▶ [Prompt]: Produce again, without any change, the lines running from the one with "tels que~: $108\times" through the final line of the data below, and only those.

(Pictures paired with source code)

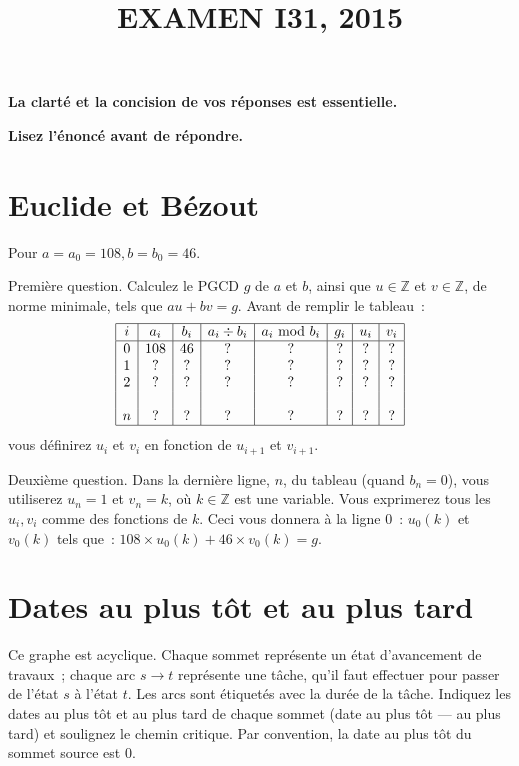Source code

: \documentclass[11pt]{article}
\def\Z{\mathbb Z}
\begin{document}
\title{EXAMEN I31, 2015}
\date{}\maketitle

{\bf La clarté et la concision de vos réponses est essentielle.}

{\bf Lisez l'énoncé avant de répondre. }

{
\section{Euclide et Bézout}
Pour $a=a_0=108, b=b_0=46$. 

Première question. Calculez le PGCD $g$  de $a$ et $b$, ainsi que $u\in\Z$ et $v\in \Z$, de norme minimale,
tels que $au+bv=g$.
Avant de remplir le tableau~:
$$\begin{array}{|c|c|c|c|c|c|c|c|}
\hline
i & a_i & b_i & a_i\div b_i & a_i\mbox{ mod }b_i & g_i &u_i & v_i \\
\hline
0 & 108 & 46 & ? & ? & ? & ? & ? \\
1 & ? & ? & ? & ? & ? & ? & ?  \\
2 & ? & ? & ? & ? & ? & ? & ?  \\
 &  &  &  &  &  &  &   \\
n & ?  & ? & ? & ? & ? & ? & ?  \\
\hline
\end{array}
$$
vous  définirez $u_i$ et $v_i$ en fonction de $u_{i+1}$ et $v_{i+1}$.

Deuxième question. Dans la dernière ligne, $n$,  du tableau (quand 
$b_n =0$), vous utiliserez $u_n=1$ et $v_n=k$, où $k\in\Z$ est une variable. 
Vous exprimerez tous les $u_i, v_i$ comme des fonctions de $k$.
Ceci vous donnera à la  ligne 0~: $u_0(k)$ et $v_0(k)$
tels que~: $108\times  u_0(k) + 46 \times v_0(k) = g$. 
}

\section{Dates au plus tôt et au plus tard}

Ce graphe est acyclique. Chaque sommet représente un état d'avancement de travaux~; chaque arc $s\rightarrow t$ représente une tâche, qu'il faut effectuer pour passer de l'état $s$ à l'état $t$. Les arcs sont étiquetés avec la durée 
de la tâche. 
Indiquez les dates au plus tôt et au plus tard 
de  chaque sommet (date au plus tôt --- au plus tard)
et soulignez le chemin critique.  
Par convention, la date au plus tôt du sommet source est 0.
\end{document}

▶ [Task answer]:
tels que~: $108\times  u_0(k) + 46 \times v_0(k) = g$. 
}

\section{Dates au plus tôt et au plus tard}

Ce graphe est acyclique. Chaque sommet représente un état d'avancement de travaux~; chaque arc $s\rightarrow t$ représente une tâche, qu'il faut effectuer pour passer de l'état $s$ à l'état $t$. Les arcs sont étiquetés avec la durée 
de la tâche. 
Indiquez les dates au plus tôt et au plus tard 
de  chaque sommet (date au plus tôt --- au plus tard)
et soulignez le chemin critique.  
Par convention, la date au plus tôt du sommet source est 0.
\end{document}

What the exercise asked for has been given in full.